┏━━

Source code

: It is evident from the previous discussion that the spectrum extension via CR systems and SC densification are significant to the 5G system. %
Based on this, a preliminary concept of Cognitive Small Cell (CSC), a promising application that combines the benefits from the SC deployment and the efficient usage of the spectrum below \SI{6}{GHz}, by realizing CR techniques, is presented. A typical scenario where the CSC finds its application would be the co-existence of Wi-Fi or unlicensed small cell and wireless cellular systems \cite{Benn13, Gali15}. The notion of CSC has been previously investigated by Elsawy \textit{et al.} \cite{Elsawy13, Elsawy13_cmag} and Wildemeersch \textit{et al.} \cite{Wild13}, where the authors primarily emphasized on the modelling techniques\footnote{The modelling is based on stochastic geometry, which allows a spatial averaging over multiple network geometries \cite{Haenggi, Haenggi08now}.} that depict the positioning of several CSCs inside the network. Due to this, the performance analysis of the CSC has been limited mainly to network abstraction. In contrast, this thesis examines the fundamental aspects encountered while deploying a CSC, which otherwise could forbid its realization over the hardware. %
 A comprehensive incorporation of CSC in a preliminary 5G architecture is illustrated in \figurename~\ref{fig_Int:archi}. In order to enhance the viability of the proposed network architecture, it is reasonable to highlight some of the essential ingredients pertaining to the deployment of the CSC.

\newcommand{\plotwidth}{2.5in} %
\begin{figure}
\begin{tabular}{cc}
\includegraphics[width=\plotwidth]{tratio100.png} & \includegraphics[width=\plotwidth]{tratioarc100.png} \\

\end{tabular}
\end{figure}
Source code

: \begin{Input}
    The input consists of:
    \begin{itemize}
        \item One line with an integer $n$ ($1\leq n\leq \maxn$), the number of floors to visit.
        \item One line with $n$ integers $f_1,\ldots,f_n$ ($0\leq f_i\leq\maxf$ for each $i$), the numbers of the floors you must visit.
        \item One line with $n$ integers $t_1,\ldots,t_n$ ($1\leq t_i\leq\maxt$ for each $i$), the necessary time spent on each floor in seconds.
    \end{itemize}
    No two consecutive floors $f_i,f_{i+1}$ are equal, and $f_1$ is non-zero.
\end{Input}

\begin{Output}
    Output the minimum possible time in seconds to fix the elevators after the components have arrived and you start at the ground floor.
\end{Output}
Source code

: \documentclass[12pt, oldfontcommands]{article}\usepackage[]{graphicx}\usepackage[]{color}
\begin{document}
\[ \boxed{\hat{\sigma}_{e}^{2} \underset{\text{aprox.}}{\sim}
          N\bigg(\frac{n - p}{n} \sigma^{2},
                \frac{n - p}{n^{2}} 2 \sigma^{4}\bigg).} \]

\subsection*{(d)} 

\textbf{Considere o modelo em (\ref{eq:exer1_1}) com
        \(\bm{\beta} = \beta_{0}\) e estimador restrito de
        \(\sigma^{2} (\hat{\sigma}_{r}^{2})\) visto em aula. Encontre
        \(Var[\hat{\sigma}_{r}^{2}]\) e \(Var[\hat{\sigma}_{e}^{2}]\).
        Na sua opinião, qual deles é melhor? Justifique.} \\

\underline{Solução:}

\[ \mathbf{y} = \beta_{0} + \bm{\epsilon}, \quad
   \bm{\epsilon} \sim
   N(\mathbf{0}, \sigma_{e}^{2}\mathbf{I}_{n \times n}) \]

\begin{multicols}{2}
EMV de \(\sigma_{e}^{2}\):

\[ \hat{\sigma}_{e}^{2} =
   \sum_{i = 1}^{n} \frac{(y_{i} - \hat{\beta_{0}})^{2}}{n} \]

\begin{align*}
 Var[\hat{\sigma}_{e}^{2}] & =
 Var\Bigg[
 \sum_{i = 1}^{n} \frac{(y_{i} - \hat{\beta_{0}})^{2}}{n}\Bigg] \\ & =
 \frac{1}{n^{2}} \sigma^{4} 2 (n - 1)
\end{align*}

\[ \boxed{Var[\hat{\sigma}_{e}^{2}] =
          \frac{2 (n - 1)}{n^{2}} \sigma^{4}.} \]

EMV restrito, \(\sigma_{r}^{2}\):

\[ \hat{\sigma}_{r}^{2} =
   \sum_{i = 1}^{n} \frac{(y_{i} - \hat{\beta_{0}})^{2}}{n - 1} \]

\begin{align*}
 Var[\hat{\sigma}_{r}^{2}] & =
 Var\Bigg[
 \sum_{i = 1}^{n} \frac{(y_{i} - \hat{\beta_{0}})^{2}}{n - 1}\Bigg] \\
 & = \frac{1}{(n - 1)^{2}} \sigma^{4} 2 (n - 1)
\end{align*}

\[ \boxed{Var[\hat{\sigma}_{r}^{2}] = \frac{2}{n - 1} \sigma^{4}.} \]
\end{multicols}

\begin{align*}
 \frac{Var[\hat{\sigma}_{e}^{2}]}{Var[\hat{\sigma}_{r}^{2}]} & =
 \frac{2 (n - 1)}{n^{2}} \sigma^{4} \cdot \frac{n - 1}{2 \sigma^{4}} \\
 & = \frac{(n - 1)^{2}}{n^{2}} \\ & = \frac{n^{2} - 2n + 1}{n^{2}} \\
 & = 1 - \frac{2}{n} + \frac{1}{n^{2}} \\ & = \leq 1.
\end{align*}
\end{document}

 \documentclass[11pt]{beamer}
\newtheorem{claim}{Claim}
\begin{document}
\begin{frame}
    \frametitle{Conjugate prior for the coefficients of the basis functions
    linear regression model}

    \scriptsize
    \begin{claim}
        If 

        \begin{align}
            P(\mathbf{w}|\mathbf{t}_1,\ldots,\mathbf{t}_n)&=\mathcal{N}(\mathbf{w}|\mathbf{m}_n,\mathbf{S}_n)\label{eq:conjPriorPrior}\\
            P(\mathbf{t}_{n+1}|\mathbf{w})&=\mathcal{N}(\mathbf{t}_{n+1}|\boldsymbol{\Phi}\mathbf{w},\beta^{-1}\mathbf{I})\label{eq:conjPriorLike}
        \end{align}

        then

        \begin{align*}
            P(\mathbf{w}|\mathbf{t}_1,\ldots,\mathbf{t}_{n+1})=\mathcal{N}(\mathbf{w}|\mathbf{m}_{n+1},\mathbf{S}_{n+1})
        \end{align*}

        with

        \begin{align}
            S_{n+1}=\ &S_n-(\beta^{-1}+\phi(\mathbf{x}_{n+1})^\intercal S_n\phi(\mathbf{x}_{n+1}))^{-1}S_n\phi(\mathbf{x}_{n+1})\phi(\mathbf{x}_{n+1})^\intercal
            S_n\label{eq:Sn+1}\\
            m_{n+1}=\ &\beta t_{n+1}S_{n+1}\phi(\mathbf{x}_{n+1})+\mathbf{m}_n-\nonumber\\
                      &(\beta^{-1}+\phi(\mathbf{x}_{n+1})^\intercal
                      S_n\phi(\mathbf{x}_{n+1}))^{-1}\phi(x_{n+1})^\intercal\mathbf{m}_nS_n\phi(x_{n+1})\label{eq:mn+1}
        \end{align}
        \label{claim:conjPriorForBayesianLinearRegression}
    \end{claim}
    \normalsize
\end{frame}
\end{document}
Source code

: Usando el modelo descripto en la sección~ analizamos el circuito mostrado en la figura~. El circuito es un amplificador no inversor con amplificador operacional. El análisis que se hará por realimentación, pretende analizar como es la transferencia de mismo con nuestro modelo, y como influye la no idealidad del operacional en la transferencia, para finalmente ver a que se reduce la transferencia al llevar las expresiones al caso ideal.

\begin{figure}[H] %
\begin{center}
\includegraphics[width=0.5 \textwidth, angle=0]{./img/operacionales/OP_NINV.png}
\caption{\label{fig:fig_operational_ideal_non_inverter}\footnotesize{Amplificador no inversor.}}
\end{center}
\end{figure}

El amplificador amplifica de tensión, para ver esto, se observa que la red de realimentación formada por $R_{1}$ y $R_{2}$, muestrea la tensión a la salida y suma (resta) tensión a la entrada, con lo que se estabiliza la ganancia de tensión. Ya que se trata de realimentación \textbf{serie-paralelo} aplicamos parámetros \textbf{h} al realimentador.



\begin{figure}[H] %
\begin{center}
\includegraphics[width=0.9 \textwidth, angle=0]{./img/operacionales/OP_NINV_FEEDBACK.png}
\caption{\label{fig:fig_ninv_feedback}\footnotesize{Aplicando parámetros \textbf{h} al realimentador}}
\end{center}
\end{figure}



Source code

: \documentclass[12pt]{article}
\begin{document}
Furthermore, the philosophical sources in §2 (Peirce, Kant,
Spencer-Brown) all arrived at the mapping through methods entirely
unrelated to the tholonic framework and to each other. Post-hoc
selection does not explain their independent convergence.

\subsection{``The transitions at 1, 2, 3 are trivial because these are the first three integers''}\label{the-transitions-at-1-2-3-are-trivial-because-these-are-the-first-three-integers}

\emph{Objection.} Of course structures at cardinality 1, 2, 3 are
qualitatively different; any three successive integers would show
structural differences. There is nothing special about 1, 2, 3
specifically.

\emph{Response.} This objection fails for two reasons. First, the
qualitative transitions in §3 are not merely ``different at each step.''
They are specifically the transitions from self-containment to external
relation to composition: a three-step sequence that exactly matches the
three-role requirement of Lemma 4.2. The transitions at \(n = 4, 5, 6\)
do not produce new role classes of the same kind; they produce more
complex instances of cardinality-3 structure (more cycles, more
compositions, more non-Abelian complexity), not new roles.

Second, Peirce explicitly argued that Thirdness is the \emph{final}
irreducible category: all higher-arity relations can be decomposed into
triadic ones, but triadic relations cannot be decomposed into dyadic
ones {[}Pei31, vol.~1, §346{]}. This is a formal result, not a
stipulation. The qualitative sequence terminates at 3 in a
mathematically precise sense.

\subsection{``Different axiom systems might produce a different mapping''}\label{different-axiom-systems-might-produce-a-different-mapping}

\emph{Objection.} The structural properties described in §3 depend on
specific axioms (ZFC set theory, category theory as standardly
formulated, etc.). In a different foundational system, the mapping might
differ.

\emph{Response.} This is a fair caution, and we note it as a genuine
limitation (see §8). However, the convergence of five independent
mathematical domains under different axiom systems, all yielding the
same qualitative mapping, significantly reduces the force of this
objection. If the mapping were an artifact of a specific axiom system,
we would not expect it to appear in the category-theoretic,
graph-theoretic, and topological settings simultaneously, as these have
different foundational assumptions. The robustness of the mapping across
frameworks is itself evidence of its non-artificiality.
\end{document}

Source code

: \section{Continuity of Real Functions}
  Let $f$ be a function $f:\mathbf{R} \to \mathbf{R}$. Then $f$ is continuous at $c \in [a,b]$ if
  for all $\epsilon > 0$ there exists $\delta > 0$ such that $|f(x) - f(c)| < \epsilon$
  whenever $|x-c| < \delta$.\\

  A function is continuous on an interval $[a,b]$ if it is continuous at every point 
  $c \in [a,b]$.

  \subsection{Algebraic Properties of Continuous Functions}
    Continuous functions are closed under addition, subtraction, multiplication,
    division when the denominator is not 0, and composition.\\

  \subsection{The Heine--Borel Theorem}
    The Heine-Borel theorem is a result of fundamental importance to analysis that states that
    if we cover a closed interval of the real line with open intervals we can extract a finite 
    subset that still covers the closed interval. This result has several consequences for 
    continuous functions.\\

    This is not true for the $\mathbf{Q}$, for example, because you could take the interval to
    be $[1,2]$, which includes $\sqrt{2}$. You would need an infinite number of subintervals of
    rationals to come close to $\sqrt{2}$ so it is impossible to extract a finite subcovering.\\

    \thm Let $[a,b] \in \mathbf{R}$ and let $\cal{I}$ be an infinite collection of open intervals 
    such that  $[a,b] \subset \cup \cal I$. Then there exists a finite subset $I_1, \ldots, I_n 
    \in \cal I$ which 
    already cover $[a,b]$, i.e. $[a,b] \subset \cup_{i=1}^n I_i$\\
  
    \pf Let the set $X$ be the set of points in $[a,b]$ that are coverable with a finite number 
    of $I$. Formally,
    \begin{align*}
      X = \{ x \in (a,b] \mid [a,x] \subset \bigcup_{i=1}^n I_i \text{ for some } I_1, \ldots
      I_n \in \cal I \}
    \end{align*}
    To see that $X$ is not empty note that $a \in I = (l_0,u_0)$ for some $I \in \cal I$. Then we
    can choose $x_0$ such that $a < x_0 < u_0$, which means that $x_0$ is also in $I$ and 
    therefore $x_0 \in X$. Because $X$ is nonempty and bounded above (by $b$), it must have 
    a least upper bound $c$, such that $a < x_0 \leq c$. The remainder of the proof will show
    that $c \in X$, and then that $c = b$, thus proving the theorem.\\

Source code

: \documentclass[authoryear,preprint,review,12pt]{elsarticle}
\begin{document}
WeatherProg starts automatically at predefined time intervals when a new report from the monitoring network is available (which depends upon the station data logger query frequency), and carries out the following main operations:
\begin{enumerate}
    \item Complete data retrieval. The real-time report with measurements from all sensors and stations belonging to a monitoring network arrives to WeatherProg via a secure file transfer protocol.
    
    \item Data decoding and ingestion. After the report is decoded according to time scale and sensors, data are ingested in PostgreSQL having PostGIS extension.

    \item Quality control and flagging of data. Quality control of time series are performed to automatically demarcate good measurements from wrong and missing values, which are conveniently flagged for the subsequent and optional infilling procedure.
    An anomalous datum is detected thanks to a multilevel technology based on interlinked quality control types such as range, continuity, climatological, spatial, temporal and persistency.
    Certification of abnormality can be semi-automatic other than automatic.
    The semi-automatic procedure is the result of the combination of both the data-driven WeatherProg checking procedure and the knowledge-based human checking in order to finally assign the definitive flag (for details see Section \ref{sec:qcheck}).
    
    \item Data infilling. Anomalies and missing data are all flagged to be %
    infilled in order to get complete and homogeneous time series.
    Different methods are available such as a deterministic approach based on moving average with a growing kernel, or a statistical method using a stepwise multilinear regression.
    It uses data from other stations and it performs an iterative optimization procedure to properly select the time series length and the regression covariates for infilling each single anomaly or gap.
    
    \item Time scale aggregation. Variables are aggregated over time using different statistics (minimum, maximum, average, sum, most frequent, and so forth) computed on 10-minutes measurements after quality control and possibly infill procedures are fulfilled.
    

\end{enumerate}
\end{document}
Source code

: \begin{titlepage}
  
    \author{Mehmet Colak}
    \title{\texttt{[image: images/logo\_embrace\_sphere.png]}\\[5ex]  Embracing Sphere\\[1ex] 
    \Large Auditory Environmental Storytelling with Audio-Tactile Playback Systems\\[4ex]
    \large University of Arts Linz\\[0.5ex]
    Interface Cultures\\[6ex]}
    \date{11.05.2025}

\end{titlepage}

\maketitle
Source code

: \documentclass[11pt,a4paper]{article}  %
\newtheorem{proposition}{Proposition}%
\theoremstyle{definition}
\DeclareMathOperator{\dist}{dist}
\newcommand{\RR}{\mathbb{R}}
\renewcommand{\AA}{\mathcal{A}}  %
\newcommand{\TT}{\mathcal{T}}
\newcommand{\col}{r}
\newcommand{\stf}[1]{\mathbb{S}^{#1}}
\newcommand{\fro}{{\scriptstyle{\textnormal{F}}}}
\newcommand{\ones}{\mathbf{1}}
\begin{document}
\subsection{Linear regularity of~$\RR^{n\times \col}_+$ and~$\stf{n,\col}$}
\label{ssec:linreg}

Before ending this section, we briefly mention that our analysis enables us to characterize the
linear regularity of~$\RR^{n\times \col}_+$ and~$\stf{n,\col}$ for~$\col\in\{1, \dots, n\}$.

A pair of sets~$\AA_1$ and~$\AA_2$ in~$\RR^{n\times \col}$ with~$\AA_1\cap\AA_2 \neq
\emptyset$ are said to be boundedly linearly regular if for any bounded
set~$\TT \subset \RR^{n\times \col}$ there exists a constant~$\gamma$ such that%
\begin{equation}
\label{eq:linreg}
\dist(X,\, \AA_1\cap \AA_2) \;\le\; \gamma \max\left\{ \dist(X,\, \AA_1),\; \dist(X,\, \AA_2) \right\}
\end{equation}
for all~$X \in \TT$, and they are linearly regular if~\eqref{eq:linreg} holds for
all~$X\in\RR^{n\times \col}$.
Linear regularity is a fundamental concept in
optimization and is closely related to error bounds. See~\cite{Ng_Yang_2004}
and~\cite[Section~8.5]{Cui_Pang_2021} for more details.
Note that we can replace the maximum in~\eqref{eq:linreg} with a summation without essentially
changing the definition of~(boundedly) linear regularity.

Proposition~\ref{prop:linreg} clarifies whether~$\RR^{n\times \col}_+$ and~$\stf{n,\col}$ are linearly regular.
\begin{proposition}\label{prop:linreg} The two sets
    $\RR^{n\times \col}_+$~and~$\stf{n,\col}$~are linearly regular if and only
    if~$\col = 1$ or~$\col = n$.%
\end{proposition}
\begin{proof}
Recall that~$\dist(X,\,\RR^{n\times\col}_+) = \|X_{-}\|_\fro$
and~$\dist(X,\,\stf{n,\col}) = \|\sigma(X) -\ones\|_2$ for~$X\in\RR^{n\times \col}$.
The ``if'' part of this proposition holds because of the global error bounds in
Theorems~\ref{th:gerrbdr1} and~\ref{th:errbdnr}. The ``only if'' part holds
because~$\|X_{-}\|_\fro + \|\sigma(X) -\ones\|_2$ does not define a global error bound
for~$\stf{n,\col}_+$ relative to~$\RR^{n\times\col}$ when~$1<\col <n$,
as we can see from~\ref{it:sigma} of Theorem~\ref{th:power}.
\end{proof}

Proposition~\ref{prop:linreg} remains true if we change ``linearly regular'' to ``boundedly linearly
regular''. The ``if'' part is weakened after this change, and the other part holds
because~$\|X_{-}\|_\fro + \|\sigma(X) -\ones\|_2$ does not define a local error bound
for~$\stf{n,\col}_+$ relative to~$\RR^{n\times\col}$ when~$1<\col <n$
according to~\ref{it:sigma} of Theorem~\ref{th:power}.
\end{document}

┗━━

● **Exercise**:
The required output is the set of lines from the first line of the data through the line that contains "5G system. %", transcribed exactly.

● **Task response**:
Source code

: It is evident from the previous discussion that the spectrum extension via CR systems and SC densification are significant to the 5G system. %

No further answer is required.